Now from our client code if we call -

objSink.createConnection()

Unsurprisingly, the application crashes with the error:

connection creation not supported by ConsoleSink!!

However, by not supporting createConnection() method in ConsoleSink violets the method contract and clearly it violates the principle guidelines of LSP which states that “no new exceptions can be thrown by the subtype”.

Let’s refactor this code to make it compliant with LSP -

Step 1 — Because all sink does not support creating a connection so we moved the createConnection method from Sink class to a new abstract subclass SinkWithConnection

Public abstract Sink {
public void writeStream();
}

Public abstract SinkWithConnection extends Sink {
public void createConnection();
}

Step 2 — implement ConsoleSink by extending Sink class which has only one method writeStream().

Public class ConsoleSink extends Sink {
public void writeStream() {
System.out.println("writing events into console");
}
}

Step 3 — Both RedisSink and HBaseSink allow creating connection so they both have now made subclass of new SinkWithConnection.

class RedisSink extends SinkWithConnection {
@Override
public void createConnection() {
System.out.println("redis connection created");
}

@Override
public void writeStream() {
System.out.println("inserting events into redis");
}


}

Step 4 — Create a service which only accepts subtype of SinkWithConnection.

public class SinkConnectionService {

private SinkWithConnection objSinkWithConnection;


public SinkConnectionService(SinkWithConnection objSink) {
this.objSinkWithConnection= objSink;
}

public void createSinkCoonnnection() {
objSinkWithConnection.createConnection();

}
}

Now from the client code you can easily substitute the superclass SinkWithConnection with either of it’s subclass RedisSink or HBaseSink.

4. Interface Segregation Principle (ISP)

This simply tells that break up the larger interface into multiple smaller Interface. In ETL pipeline design, this translates to creating specialized interfaces that cater to the needs of specific components.

Suppose we have interfaces like DataExtrator, DataTransformer, and DataLoader. Rather than combining them into a single monolithic interface, we segregate them to match the specific requirements of each component. This prevents classes from being burdened with unnecessary methods and promotes a more cohesive design.

Class Diagram: ISP Example
Class Diagram: ISP Example

5. Dependency Inversion Principle (DIP)

It encourages high-level modules to depend on abstractions, not concrete implementation.

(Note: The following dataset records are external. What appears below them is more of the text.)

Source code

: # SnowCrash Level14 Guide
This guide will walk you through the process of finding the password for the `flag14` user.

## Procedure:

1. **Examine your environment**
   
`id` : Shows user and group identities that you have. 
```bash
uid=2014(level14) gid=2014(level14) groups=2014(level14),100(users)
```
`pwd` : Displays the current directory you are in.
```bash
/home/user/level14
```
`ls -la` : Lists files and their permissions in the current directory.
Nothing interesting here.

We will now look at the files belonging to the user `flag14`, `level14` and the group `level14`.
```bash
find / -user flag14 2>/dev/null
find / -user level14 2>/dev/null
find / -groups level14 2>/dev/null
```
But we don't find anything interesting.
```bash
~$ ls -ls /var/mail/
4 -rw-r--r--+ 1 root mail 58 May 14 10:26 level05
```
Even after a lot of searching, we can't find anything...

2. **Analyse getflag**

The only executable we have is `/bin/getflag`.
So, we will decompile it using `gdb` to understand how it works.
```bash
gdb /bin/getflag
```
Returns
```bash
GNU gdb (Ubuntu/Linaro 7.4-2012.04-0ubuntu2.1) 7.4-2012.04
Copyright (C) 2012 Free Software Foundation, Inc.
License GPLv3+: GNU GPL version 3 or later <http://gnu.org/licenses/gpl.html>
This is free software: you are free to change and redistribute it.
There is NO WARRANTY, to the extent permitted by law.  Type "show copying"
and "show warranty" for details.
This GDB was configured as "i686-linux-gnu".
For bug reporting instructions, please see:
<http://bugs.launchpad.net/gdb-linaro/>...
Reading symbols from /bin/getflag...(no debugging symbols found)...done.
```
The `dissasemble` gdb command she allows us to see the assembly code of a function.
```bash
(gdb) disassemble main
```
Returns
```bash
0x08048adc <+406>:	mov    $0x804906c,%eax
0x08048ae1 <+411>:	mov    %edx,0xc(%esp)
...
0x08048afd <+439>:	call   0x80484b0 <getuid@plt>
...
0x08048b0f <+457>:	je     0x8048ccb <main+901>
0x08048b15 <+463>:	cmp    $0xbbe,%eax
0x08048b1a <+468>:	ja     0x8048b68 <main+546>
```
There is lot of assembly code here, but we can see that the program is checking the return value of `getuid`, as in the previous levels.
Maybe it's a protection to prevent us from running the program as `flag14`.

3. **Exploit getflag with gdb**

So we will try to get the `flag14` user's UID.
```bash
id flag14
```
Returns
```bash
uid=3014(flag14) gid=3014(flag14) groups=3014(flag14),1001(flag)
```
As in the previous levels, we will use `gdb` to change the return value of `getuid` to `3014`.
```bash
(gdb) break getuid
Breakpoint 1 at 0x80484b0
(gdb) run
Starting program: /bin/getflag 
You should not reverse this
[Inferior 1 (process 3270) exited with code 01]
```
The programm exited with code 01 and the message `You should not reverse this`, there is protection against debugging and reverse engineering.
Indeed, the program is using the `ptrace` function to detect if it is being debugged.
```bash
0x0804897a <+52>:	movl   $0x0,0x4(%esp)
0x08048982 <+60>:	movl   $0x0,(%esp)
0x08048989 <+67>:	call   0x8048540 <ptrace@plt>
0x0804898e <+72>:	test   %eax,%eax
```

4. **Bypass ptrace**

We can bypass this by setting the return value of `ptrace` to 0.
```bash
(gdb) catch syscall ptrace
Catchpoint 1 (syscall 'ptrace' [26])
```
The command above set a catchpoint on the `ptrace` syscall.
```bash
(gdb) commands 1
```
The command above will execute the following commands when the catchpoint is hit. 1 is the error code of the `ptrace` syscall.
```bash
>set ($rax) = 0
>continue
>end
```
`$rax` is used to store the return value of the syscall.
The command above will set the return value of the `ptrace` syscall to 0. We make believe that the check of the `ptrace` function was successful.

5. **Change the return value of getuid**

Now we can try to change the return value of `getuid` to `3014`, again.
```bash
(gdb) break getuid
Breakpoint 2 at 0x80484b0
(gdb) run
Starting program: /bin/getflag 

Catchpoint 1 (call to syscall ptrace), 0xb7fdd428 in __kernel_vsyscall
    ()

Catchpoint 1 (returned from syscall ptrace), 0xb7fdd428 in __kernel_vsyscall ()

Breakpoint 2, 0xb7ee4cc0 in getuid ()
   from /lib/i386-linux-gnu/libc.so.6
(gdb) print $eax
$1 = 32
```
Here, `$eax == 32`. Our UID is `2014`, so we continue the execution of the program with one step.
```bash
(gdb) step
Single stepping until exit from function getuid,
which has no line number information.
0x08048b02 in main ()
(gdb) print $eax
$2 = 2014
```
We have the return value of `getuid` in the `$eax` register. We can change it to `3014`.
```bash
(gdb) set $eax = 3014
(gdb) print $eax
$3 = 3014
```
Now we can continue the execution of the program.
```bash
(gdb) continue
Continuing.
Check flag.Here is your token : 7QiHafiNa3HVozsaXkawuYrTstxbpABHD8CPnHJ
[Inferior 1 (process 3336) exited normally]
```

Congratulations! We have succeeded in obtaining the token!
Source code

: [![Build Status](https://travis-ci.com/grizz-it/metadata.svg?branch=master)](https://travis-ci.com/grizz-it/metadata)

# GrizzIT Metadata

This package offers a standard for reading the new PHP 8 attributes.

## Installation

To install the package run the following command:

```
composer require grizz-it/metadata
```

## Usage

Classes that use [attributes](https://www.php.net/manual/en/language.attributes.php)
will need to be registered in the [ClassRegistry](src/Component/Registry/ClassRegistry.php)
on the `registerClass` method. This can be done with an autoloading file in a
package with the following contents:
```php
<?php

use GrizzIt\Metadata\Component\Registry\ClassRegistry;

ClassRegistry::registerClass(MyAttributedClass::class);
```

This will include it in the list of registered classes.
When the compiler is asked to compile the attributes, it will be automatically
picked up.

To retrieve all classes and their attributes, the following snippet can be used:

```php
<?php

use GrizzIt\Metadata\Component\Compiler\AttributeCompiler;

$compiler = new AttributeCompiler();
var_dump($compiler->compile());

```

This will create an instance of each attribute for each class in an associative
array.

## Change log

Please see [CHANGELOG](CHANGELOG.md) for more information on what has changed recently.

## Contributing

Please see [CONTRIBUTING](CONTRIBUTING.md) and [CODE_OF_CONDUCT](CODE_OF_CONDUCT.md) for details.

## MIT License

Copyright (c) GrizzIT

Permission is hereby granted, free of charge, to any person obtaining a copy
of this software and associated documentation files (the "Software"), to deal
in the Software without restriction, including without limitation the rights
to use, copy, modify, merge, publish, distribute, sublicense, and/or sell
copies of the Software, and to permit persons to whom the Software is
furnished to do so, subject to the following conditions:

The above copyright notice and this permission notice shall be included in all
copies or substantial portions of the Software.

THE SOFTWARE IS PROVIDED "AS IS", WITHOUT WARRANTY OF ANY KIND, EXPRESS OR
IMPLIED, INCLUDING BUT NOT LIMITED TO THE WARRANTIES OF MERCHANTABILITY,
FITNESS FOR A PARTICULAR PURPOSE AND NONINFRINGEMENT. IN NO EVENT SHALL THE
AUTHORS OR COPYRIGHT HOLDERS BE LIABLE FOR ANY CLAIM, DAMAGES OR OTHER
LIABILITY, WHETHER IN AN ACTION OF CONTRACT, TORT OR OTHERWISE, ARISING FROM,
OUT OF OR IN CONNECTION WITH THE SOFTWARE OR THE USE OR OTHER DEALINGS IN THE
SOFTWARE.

In ETL pipelines, this means that the core pipeline components should rely on interfaces rather than specific implementation and this way promoting flexibility and testability.

It allows us to remove the hard-coded dependencies and make our application loosely coupled, extendible and mountable. Dependency Injection can be achieved by injecting dependencies into the client and moving dependency resolution from compile-time to runtime.

By applying the SOLID principles as demonstrated, you can design your application not only efficient and modular but also maintainable and extensible. These principles form the foundation for designing robust data processing systems that can evolve with changing requirements.